RECORDS FOR PROCESSING:
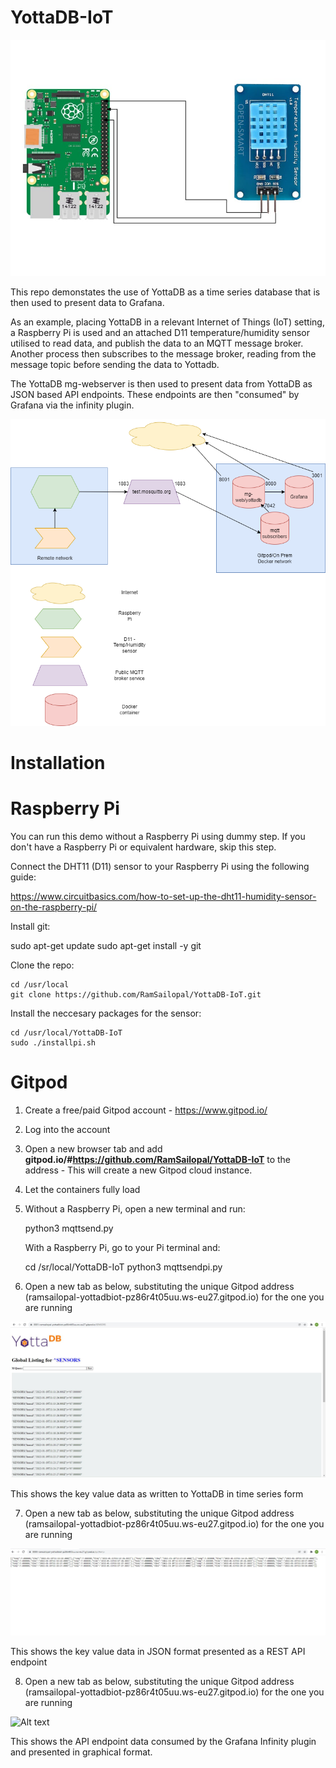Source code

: # YottaDB-IoT

![Alt text](raspberrypi.jpg?raw=true "Raspberry Pi")

This repo demonstates the use of YottaDB as a time series database that is then used to present data to Grafana.

As an example, placing YottaDB in a relevant Internet of Things (IoT) setting, a Raspberry Pi is used and an attached D11 temperature/humidity sensor utilised to read data, and publish the data to an MQTT message broker. Another process then subscribes to the message broker, reading from the message topic before sending the data to Yottadb.

The YottaDB mg-webserver is then used to present data from YottaDB as JSON based API endpoints. These endpoints are then "consumed" by Grafana via the infinity plugin.

![Alt text](yottadb.iot-arch.png?raw=true "Architecture")

# Installation

# Raspberry Pi

You can run this demo without a Raspberry Pi using dummy step. If you don't have a Raspberry Pi or equivalent hardware, skip this step.

Connect the DHT11 (D11) sensor to your Raspberry Pi using the following guide:

https://www.circuitbasics.com/how-to-set-up-the-dht11-humidity-sensor-on-the-raspberry-pi/

Install git:

   sudo apt-get update
   sudo apt-get install -y git

Clone the repo:

    cd /usr/local
    git clone https://github.com/RamSailopal/YottaDB-IoT.git
   
Install the neccesary packages for the sensor:

    cd /usr/local/YottaDB-IoT
    sudo ./installpi.sh
    
 # Gitpod
   
1) Create a free/paid Gitpod account - https://www.gitpod.io/
2) Log into the account
3) Open a new browser tab and add **gitpod.io/#https://github.com/RamSailopal/YottaDB-IoT** to the address - This will create a new Gitpod cloud instance.
4) Let the containers fully load
5) Without a Raspberry Pi, open a new terminal and run:

    python3 mqttsend.py
    
   With a Raspberry Pi, go to your Pi terminal and:
    
    cd /sr/local/YottaDB-IoT
    python3 mqttsendpi.py
    
 6) Open a new tab as below, substituting the unique Gitpod address (ramsailopal-yottadbiot-pz86r4t05uu.ws-eu27.gitpod.io) for the one you are running

 ![Alt text](sensor-glob.JPG?raw=true "Global View")
 
 This shows the key value data as written to YottaDB in time series form
 
 7) Open a new tab as below, substituting the unique Gitpod address (ramsailopal-yottadbiot-pz86r4t05uu.ws-eu27.gitpod.io) for the one you are running
 
 ![Alt text](sensor-api.JPG?raw=true "API View")
 
 This shows the key value data in JSON format presented as a REST API endpoint
 
 8) Open a new tab as below, substituting the unique Gitpod address (ramsailopal-yottadbiot-pz86r4t05uu.ws-eu27.gitpod.io) for the one you are running
 
 ![Alt text](sensor-graf.JPG?raw=true "Grafana View")
 
 This shows the API endpoint data consumed by the Grafana Infinity plugin and presented in graphical format.

    
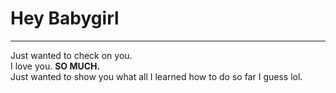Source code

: <!DOCTYPE html>
<html>
  <head>
    <meta charset="utf-8">
  </head>
  <body>
    <h1>Hey Babygirl</h1>
    <hr size="5" noshade>
    <p>Just wanted to check on you. <br>
      I love you. <strong>SO MUCH.</strong> <br>
    Just wanted to show you what all I learned how to do so far I guess lol.</p>
  </body>
</html>
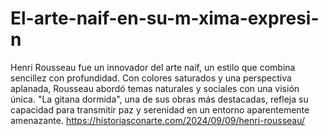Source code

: # El-arte-naif-en-su-m-xima-expresi-n
Henri Rousseau fue un innovador del arte naif, un estilo que combina sencillez con profundidad. Con colores saturados y una perspectiva aplanada, Rousseau abordó temas naturales y sociales con una visión única. "La gitana dormida", una de sus obras más destacadas, refleja su capacidad para transmitir paz y serenidad en un entorno aparentemente amenazante.
https://historiasconarte.com/2024/09/09/henri-rousseau/

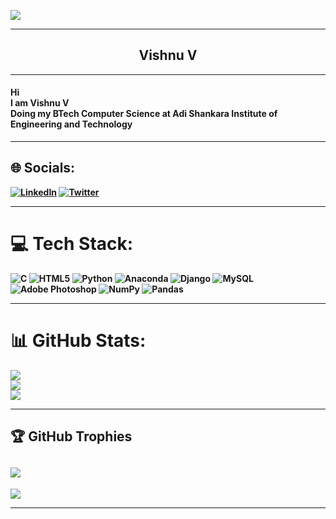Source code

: ![](https://live.staticflickr.com/65535/52755463578_02e89a0e86_b.jpg)
<hr>
<h2 align='center'> <b> Vishnu V <b> </h2>
<hr>
<h4> Hi <br> I am Vishnu V <br> Doing my BTech Computer Science at Adi Shankara Institute of Engineering and Technology</h4>
<hr>

## 🌐 Socials:
[![LinkedIn](https://img.shields.io/badge/LinkedIn-%230077B5.svg?logo=linkedin&logoColor=white)](https://linkedin.com/in/https://www.linkedin.com/in/vishnu-v-517987200) [![Twitter](https://img.shields.io/badge/Twitter-%231DA1F2.svg?logo=Twitter&logoColor=white)](https://twitter.com/https://twitter.com/VishnuV64845443) 
<hr>

# 💻 Tech Stack:
![C](https://img.shields.io/badge/c-%2300599C.svg?style=for-the-badge&logo=c&logoColor=white) ![HTML5](https://img.shields.io/badge/html5-%23E34F26.svg?style=for-the-badge&logo=html5&logoColor=white) ![Python](https://img.shields.io/badge/python-3670A0?style=for-the-badge&logo=python&logoColor=ffdd54) ![Anaconda](https://img.shields.io/badge/Anaconda-%2344A833.svg?style=for-the-badge&logo=anaconda&logoColor=white) ![Django](https://img.shields.io/badge/django-%23092E20.svg?style=for-the-badge&logo=django&logoColor=white) ![MySQL](https://img.shields.io/badge/mysql-%2300f.svg?style=for-the-badge&logo=mysql&logoColor=white) ![Adobe Photoshop](https://img.shields.io/badge/adobephotoshop-%2331A8FF.svg?style=for-the-badge&logo=adobephotoshop&logoColor=white) ![NumPy](https://img.shields.io/badge/numpy-%23013243.svg?style=for-the-badge&logo=numpy&logoColor=white) ![Pandas](https://img.shields.io/badge/pandas-%23150458.svg?style=for-the-badge&logo=pandas&logoColor=white)
<hr>

# 📊 GitHub Stats:
![](https://github-readme-stats.vercel.app/api?username=vishnu02v&theme=dark&hide_border=false&include_all_commits=false&count_private=false)<br/>
![](https://github-readme-streak-stats.herokuapp.com/?user=vishnu02v&theme=dark&hide_border=false)<br/>
![](https://github-readme-stats.vercel.app/api/top-langs/?username=vishnu02v&theme=dark&hide_border=false&include_all_commits=false&count_private=false&layout=compact)
<hr>

## 🏆 GitHub Trophies
![](https://github-profile-trophy.vercel.app/?username=vishnu02v)
---

[![](https://visitcount.itsvg.in/api?id=vishnu02v)](https://visitcount.itsvg.in)

<hr>
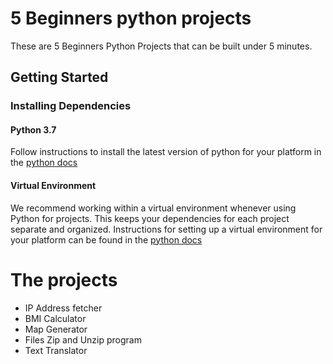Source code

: # 5 Beginners python projects

These are 5 Beginners Python Projects that can be built under 5 minutes.

## Getting Started

### Installing Dependencies

#### Python 3.7

Follow instructions to install the latest version of python for your platform in the [python docs](https://docs.python.org/3/using/unix.html#getting-and-installing-the-latest-version-of-python)

#### Virtual Environment

We recommend working within a virtual environment whenever using Python for projects. This keeps your dependencies for each project separate and organized. Instructions for setting up a virtual environment for your platform can be found in the [python docs](https://packaging.python.org/guides/installing-using-pip-and-virtual-environments/)

# The projects

- IP Address fetcher
- BMI Calculator
- Map Generator
- Files Zip and Unzip program
- Text Translator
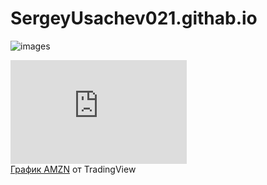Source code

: # SergeyUsachev021.githab.io

![images](https://user-images.githubusercontent.com/114472570/207258454-fcdb864b-8638-4ec1-9dc2-e83cab5dcc2a.jpg)

<!--Dayspedia.com widget--><iframe width='282' height='166' style='padding:0!important;margin:0!important;border:none!important;background:none!important;background:transparent!important' marginheight='0' marginwidth='0' frameborder='0' scrolling='no' comment='/*defined*/' src='https://dayspedia.com/if/digit/?v=1&iframe=eyJ3LTEyIjpmYWxzZSwidy0xMSI6dHJ1ZSwidy0xMyI6dHJ1ZSwidy0xNCI6ZmFsc2UsInctMTUiOmZhbHNlLCJ3LTExMCI6ZmFsc2UsInctd2lkdGgtMCI6dHJ1ZSwidy13aWR0aC0xIjpmYWxzZSwidy13aWR0aC0yIjpmYWxzZSwidy0xNiI6IjI0cHgiLCJ3LTE5IjoiNDgiLCJ3LTE3IjoiMTYiLCJ3LTIxIjp0cnVlLCJiZ2ltYWdlIjoyLCJiZ2ltYWdlU2V0Ijp0cnVlLCJ3LTIxYzAiOiIjZmZmZmZmIiwidy0wIjp0cnVlLCJ3LTMiOnRydWUsInctM2MwIjoiIzM0MzQzNCIsInctM2IwIjoiMSIsInctNiI6IiMzNDM0MzQiLCJ3LTIwIjp0cnVlLCJ3LTQiOiIjMDA3ZGJmIiwidy0xOCI6ZmFsc2UsInctd2lkdGgtMmMtMCI6IjMwMCIsInctMTE1IjpmYWxzZX0=&lang=ru&cityid=5720'></iframe><!--Dayspedia.com widget ENDS-->

<!-- TradingView Widget BEGIN -->
<div class="tradingview-widget-container">
  <div id="tradingview_6389d"></div>
  <div class="tradingview-widget-copyright"><a href="https://ru.tradingview.com/symbols/NASDAQ-AMZN/" rel="noopener" target="_blank"><span class="blue-text">График AMZN</span></a> от TradingView</div>
  <script type="text/javascript" src="https://s3.tradingview.com/tv.js"></script>
  <script type="text/javascript">
  new TradingView.widget(
  {
  "autosize": true,
  "symbol": "NASDAQ:AMZN",
  "interval": "5",
  "timezone": "Asia/Ho_Chi_Minh",
  "theme": "light",
  "style": "1",
  "locale": "ru",
  "toolbar_bg": "#f1f3f6",
  "enable_publishing": false,
  "allow_symbol_change": true,
  "container_id": "tradingview_6389d"
}
  );
  </script>
</div>
<!-- TradingView Widget END -->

PROMPT:
Scan the material above for "dark". Copy every line where it appears.

EXPECTED ANSWER:
![](https://github-readme-stats.vercel.app/api?username=vishnu02v&theme=dark&hide_border=false&include_all_commits=false&count_private=false)<br/>
![](https://github-readme-streak-stats.herokuapp.com/?user=vishnu02v&theme=dark&hide_border=false)<br/>
![](https://github-readme-stats.vercel.app/api/top-langs/?username=vishnu02v&theme=dark&hide_border=false&include_all_commits=false&count_private=false&layout=compact)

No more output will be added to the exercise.